_Data under study:_
----

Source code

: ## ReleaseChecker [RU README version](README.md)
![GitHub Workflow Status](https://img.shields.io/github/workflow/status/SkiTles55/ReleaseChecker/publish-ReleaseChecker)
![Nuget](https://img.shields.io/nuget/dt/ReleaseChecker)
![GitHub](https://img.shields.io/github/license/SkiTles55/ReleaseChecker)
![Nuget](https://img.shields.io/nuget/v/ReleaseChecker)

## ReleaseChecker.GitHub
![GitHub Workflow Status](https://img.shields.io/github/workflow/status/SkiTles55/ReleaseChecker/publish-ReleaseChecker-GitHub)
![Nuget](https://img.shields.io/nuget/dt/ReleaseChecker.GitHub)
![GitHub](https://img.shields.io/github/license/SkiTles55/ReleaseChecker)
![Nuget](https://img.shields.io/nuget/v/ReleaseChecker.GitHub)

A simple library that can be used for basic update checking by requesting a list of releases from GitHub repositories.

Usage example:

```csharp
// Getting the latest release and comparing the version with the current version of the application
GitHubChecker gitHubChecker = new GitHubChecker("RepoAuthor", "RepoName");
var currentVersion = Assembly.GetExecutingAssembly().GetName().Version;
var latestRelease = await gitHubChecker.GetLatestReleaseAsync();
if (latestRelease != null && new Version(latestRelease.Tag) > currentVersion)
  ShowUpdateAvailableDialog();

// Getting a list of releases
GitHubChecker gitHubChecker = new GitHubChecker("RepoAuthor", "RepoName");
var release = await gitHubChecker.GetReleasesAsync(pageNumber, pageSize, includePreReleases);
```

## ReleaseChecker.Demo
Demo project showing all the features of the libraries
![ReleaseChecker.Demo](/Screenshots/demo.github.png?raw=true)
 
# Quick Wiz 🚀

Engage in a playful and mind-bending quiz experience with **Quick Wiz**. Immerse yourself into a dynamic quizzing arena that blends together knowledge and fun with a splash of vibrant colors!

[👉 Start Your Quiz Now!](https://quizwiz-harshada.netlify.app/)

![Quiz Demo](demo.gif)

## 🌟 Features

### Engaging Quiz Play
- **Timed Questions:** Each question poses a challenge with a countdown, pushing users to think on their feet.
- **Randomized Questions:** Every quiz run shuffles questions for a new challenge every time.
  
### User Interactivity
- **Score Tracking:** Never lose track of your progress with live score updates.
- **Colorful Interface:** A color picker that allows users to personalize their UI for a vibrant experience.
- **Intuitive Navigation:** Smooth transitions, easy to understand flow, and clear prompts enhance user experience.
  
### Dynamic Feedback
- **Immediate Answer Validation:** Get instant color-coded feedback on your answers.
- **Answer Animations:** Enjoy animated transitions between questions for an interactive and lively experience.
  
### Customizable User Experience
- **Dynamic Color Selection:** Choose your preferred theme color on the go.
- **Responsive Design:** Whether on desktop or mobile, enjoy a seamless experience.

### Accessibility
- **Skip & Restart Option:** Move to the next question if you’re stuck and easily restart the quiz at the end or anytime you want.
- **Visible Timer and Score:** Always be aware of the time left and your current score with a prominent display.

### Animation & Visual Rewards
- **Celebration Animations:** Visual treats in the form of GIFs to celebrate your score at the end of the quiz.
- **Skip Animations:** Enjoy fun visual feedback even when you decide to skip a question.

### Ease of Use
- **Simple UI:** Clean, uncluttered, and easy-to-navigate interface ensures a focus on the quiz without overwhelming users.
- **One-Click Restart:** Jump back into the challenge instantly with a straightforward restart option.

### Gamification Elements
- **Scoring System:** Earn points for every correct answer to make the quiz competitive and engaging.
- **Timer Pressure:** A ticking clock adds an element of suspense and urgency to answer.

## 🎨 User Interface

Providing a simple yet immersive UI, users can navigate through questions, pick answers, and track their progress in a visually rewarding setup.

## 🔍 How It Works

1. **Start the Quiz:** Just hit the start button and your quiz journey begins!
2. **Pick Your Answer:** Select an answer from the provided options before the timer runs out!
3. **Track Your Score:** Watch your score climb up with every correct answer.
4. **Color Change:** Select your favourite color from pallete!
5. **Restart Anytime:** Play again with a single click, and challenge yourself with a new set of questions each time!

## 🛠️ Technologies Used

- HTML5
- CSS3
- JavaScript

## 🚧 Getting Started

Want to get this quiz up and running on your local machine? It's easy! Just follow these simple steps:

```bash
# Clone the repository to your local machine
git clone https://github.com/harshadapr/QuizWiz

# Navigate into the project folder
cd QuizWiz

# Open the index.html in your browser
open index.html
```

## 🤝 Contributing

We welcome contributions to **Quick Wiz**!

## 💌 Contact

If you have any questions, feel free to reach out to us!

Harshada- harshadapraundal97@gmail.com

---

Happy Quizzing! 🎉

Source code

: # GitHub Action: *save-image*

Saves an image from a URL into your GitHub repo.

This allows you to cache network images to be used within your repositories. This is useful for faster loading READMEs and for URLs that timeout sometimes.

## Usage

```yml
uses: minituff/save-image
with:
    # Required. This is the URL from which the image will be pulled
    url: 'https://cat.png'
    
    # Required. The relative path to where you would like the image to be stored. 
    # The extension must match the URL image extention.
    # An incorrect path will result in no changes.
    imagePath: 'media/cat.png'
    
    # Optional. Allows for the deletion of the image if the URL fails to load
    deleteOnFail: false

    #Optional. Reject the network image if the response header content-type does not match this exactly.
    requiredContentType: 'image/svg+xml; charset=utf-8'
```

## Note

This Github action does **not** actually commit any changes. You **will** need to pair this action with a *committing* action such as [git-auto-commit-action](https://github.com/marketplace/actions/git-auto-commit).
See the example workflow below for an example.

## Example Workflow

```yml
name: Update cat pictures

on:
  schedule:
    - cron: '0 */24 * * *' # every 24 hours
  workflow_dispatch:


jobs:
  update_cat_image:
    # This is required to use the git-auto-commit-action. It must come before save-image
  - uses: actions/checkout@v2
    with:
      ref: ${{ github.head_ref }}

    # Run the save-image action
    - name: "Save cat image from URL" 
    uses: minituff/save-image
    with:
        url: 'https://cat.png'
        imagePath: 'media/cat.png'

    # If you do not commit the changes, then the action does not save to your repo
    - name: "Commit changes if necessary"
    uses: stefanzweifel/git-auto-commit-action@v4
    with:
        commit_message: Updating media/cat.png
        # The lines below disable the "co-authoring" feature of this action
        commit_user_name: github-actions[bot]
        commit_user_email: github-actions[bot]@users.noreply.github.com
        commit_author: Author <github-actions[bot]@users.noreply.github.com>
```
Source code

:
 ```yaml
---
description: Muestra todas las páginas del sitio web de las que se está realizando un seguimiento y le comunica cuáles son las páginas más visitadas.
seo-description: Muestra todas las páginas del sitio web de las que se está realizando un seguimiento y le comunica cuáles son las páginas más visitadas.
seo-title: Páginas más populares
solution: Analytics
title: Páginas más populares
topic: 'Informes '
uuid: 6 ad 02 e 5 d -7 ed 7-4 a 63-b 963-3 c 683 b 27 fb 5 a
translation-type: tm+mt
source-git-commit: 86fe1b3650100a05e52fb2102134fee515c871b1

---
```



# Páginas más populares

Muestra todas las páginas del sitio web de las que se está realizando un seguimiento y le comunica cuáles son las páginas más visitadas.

----

_What is being asked:_ Copy each line holding the word "await" from the listing above.

_Answer box:_
var latestRelease = await gitHubChecker.GetLatestReleaseAsync();
var release = await gitHubChecker.GetReleasesAsync(pageNumber, pageSize, includePreReleases);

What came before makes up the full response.